#### [DATASET RECORDS]
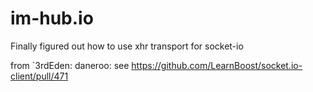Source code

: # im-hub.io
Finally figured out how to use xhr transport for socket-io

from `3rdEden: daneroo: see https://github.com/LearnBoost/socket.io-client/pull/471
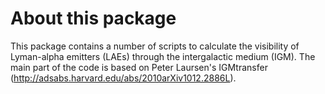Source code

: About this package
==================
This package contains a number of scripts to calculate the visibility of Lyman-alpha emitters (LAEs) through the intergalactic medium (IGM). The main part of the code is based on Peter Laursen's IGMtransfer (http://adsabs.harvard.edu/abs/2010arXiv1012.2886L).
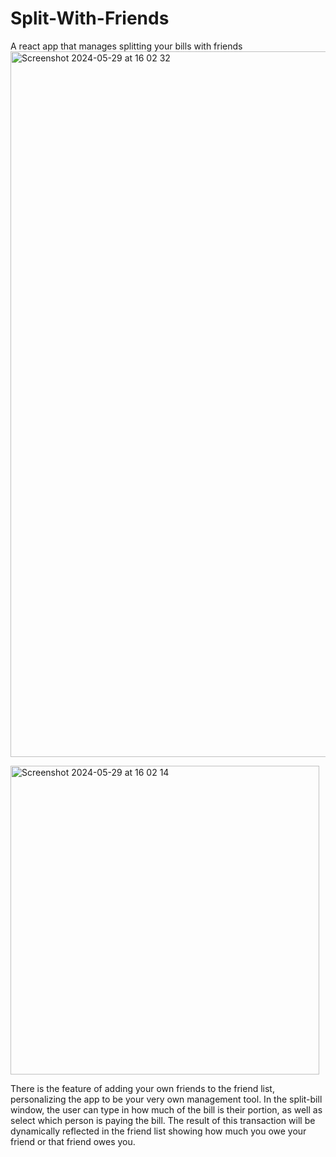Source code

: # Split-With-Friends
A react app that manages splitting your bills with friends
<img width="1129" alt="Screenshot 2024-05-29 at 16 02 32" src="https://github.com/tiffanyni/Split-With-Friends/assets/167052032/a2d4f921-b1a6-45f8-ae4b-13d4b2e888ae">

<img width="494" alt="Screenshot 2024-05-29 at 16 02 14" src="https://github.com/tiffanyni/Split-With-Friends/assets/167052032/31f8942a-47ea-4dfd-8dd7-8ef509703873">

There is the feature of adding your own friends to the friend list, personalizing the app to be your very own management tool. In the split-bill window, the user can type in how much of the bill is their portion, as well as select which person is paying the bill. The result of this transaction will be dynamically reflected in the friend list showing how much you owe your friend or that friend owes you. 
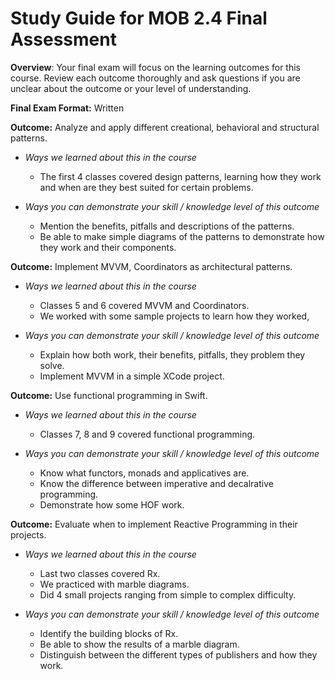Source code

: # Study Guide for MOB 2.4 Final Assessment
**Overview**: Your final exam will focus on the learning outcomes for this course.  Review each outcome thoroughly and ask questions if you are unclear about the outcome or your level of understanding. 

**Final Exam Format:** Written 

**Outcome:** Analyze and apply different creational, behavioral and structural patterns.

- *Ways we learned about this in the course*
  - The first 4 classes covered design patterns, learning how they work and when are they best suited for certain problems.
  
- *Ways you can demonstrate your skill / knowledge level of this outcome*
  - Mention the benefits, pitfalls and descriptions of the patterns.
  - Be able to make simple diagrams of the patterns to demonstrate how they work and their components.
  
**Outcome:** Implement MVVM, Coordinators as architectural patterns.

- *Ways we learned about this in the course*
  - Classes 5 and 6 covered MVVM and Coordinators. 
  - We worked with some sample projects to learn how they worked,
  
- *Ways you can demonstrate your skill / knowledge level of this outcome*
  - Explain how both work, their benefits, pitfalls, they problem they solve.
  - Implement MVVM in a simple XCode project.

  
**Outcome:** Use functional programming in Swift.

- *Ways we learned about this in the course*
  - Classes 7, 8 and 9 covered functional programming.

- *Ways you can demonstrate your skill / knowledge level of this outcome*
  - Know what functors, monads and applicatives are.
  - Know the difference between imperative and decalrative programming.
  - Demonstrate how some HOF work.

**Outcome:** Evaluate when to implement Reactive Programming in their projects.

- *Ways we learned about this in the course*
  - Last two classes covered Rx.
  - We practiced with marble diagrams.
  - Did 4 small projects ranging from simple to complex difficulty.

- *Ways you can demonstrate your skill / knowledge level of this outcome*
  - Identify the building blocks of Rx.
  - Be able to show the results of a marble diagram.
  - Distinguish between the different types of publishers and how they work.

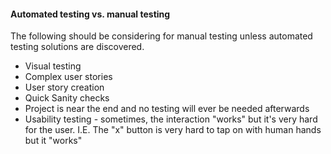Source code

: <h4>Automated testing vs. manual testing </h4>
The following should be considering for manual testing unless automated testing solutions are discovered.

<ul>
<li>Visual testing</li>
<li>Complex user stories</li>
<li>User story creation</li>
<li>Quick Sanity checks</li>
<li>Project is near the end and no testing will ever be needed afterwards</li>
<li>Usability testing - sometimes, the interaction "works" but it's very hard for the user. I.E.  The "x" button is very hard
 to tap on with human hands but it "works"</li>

#### [EXERCISE DIRECTIONS]
Nothing but a number should be given: the count of lines in the records that contain the word "between".

#### [YOUR SOLUTION]
2